Der parenterale Drogenmissbrauch wird häufig mit der Übertragung von Infektionskrankheiten wie Hepatitis und HIV in Verbindung gebracht.
Abhängigkeit
Bei einer chronischen Opioidtherapie können sich sowohl Toleranz als auch körperliche Abhängigkeit entwickeln.
Toleranz ist ein physiologischer Zustand, der durch ein vermindertes Ansprechen auf ein Medikament gekennzeichnet ist nach wiederholter Verabreichung (dh es ist eine höhere Dosis eines Arzneimittels erforderlich, um die gleiche Wirkung zu erzielen, die früher bei einer niedrigeren Dosis erzielt wurde).
Körperliche Abhängigkeit ist ein Zustand, der sich als ein Ergebnis einer physiologischen Anpassung als Reaktion auf wiederholten Drogenkonsum, die sich durch Entzugserscheinungen und -symptome nach abruptem Absetzen oder einer signifikanten Dosisreduktion eines Arzneimittels manifestiert. Der Entzug kann auch durch die Verabreichung von Arzneimitteln mit Opioid-Antagonist-Aktivität (zB Naloxon), gemischten Agonisten/Antagonisten-Analgetika (zB Pentazocin, Butorphanol, Nalbuphin) oder partiellen Agonisten (zB Buprenorphin) ausgelöst werden. Eine körperliche Abhängigkeit kann in klinisch signifikantem Ausmaß erst nach mehreren Tagen bis Wochen fortgesetzter Opioid-Anwendung auftreten.
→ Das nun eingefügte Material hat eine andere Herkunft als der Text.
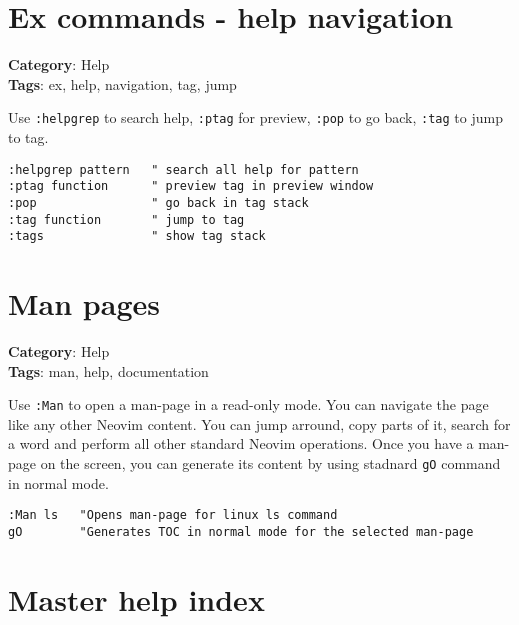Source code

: {{{{{{\section{Ex commands - help navigation}

\textbf{Category}: Help\\ \textbf{Tags}: ex, help, navigation, tag, jump
\vspace{0.5cm}

Use {\footnotesize \Verb§:helpgrep§} to search help, {\footnotesize \Verb§:ptag§} for preview, {\footnotesize \Verb§:pop§} to go back, {\footnotesize \Verb§:tag§} to jump to tag.

\begin{Exa*}{}
\begin{Verbatim}[fontsize=\footnotesize, breaklines, breakanywhere]
:helpgrep pattern   " search all help for pattern
:ptag function      " preview tag in preview window
:pop                " go back in tag stack
:tag function       " jump to tag
:tags               " show tag stack
\end{Verbatim}
\end{Exa*}

\section{Man pages}

\textbf{Category}: Help\\ \textbf{Tags}: man, help, documentation
\vspace{0.5cm}

Use {\footnotesize \Verb§:Man§} to open a man-page in a read-only mode. You can navigate the page like any other Neovim content. You can jump arround, copy parts of it, search for a word and perform all other standard Neovim operations. Once you have a man-page on the screen, you can generate its content by using stadnard {\footnotesize \Verb§gO§} command in normal mode.

\begin{Exa*}{}
\begin{Verbatim}[fontsize=\footnotesize, breaklines, breakanywhere]
:Man ls   "Opens man-page for linux ls command
gO        "Generates TOC in normal mode for the selected man-page
\end{Verbatim}
\end{Exa*}

\section{Master help index}

}}}}}}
Olinvyk sollte bei einem körperlich abhängigen Patienten nicht abrupt abgesetzt werden. Wenn Olinvyk bei einem körperlich abhängigen Patienten abrupt abgesetzt wird, kann ein Entzugssyndrom auftreten. Einige oder alle der folgenden Symptome können dieses Syndrom charakterisieren: Ruhelosigkeit, Tränenfluss, Rhinorrhoe, Gähnen, Schwitzen, Schüttelfrost, Myalgie und Mydriasis. Andere Anzeichen und Symptome können sich ebenfalls entwickeln, einschließlich Reizbarkeit, Angst, Rückenschmerzen, Gelenkschmerzen, Schwäche, Bauchkrämpfe, Schlaflosigkeit, Übelkeit, Anorexie, Erbrechen, Durchfall oder erhöhter Blutdruck, Atemfrequenz oder Herzfrequenz.
Kinder von Müttern, die körperlich von Opioiden abhängig sind, sind ebenfalls körperlich abhängig und können Atembeschwerden und Entzugserscheinungen aufweisen.